### Given records ###

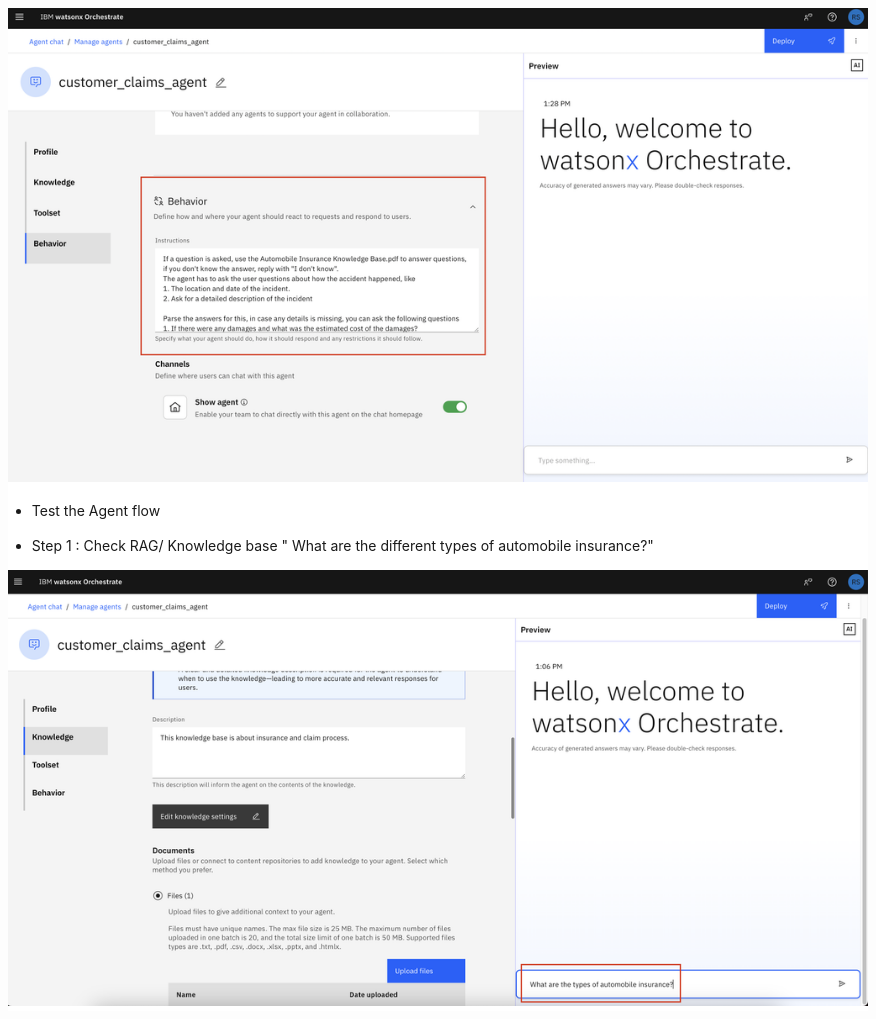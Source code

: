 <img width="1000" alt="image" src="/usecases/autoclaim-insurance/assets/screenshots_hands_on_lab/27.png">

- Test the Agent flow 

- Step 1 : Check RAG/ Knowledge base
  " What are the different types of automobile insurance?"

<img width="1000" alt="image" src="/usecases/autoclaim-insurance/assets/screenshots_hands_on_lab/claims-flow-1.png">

###

Copy out the lines beginning at the one that contains "- Test the Agent flow". Stop at the final line of the data, and include it.

- Test the Agent flow 

- Step 1 : Check RAG/ Knowledge base
  " What are the different types of automobile insurance?"

<img width="1000" alt="image" src="/usecases/autoclaim-insurance/assets/screenshots_hands_on_lab/claims-flow-1.png">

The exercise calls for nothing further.